Background models successfully fit measured spectra

Estimated Phase 1 sensitivity is 2.78 x 10^19 years

Projected Phase 2 sensitivity exceeds theoretical predictions

Abstract

Neutrinoless double beta decay (0v2b) has been investigated as a physical process that can provide evidence for the Majorana nature of neutrinos. The theoretical predictions of the 0v2b rate are subject to significant uncertainty, primarily due to nuclear matrix elements (NME). To reduce this uncertainty, experimental measurements of the half-lives of two-neutrino double beta decay (2v2b) in various nuclei are essential as a benchmark for NME calculations.
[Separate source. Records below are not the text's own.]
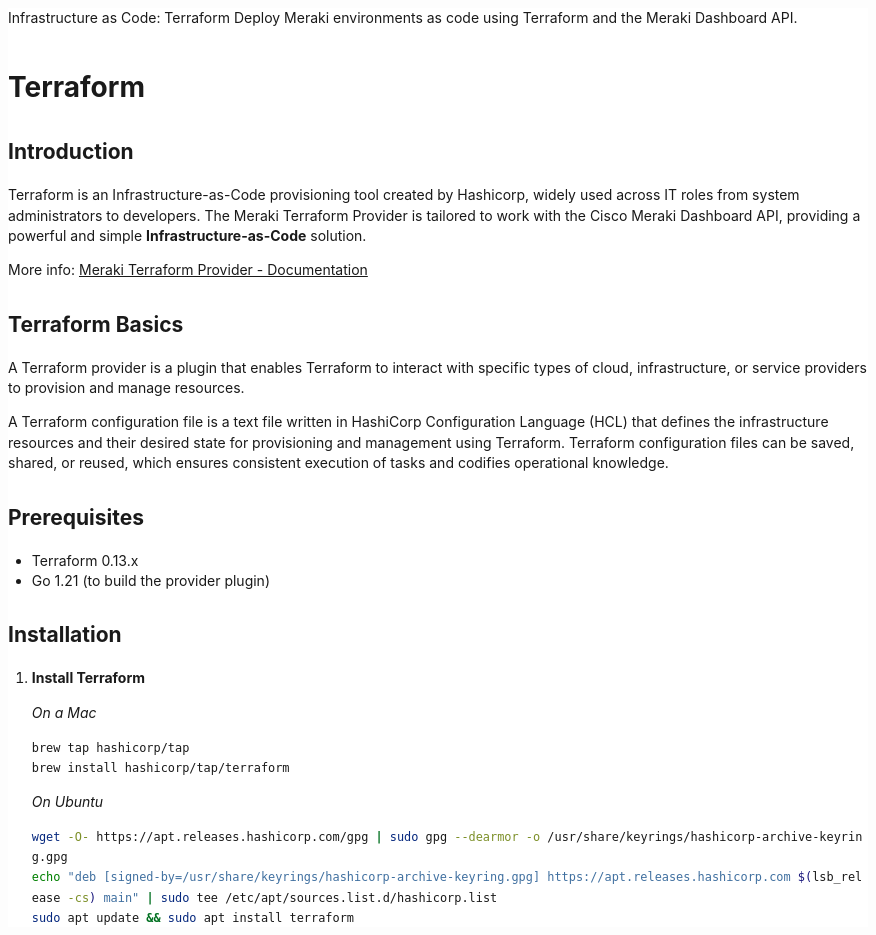 <seotitle>Infrastructure as Code: Terraform</seotitle>
<seodescription>Deploy Meraki environments as code using Terraform and the Meraki Dashboard API.</seodescription>

# Terraform

## Introduction

Terraform is an Infrastructure-as-Code provisioning tool created by Hashicorp, widely used across IT roles from system administrators to developers. The Meraki Terraform Provider is tailored to work with the Cisco Meraki Dashboard API, providing a powerful and simple **Infrastructure-as-Code** solution.  

More info: [Meraki Terraform Provider - Documentation](https://registry.terraform.io/providers/cisco-open/meraki/latest/docs)

## Terraform Basics

A Terraform provider is a plugin that enables Terraform to interact with specific types of cloud, infrastructure, or service providers to provision and manage resources.

A Terraform configuration file is a text file written in HashiCorp Configuration Language (HCL) that defines the infrastructure resources and their desired state for provisioning and management using Terraform.
Terraform configuration files can be saved, shared, or reused, which ensures consistent execution of tasks and codifies operational knowledge.

## Prerequisites

- Terraform 0.13.x
- Go 1.21 (to build the provider plugin)

## Installation


1. **Install Terraform**

    *On a Mac*
    ```bash
    brew tap hashicorp/tap
    brew install hashicorp/tap/terraform
    ```

    *On Ubuntu*
    ```bash
    wget -O- https://apt.releases.hashicorp.com/gpg | sudo gpg --dearmor -o /usr/share/keyrings/hashicorp-archive-keyring.gpg
    echo "deb [signed-by=/usr/share/keyrings/hashicorp-archive-keyring.gpg] https://apt.releases.hashicorp.com $(lsb_release -cs) main" | sudo tee /etc/apt/sources.list.d/hashicorp.list
    sudo apt update && sudo apt install terraform
    ```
The PIKACHU (Pure Inorganic scintillator experiment in KAmioka for CHallenging Underground sciences) project searches for the previously unobserved 2v2b decay of 160Gd, employing Ce-doped Gd3Ga3Al2O12 (GAGG) single crystals. In the Phase 1 experiment, we aim to improve the current lower limit on the 2v2b half-life of 160Gd by a prior study using a Ce-doped Gd2SiO5 (GSO) crystal. Ultimately, in Phase 2, the project seeks to achieve a sensitivity surpassing the theoretical prediction of 7.4 x 10^20 years, enabling the potential discovery of the 160Gd 2v2b decay. In this paper, we describe the development of background models based on GEANT4 simulations. The modeled backgrounds are contributions from uranium and thorium decay chains, 40K present in GAGG, and 40K gamma-rays from outside of GAGG. Additionally, we developed models for both 2v2b and 0v2b decay by implementing the theoretical kinematics of two-electron emission in double beta decay in the GEANT4 simulation. As a result, our background models successfully reproduced the measured background spectrum through fitting. By generating pseudo background spectra expected in Phase 1 and analyzing them with the combined background and 2v2b models, we evaluated the 2v2b sensitivity of Phase 1 to be 2.78 x 10^19 years (90% C.L.). This paper presents the development of these simulation models and the expected sensitivities for both Phase 1 and Phase 2 based on the pseudo data analyses.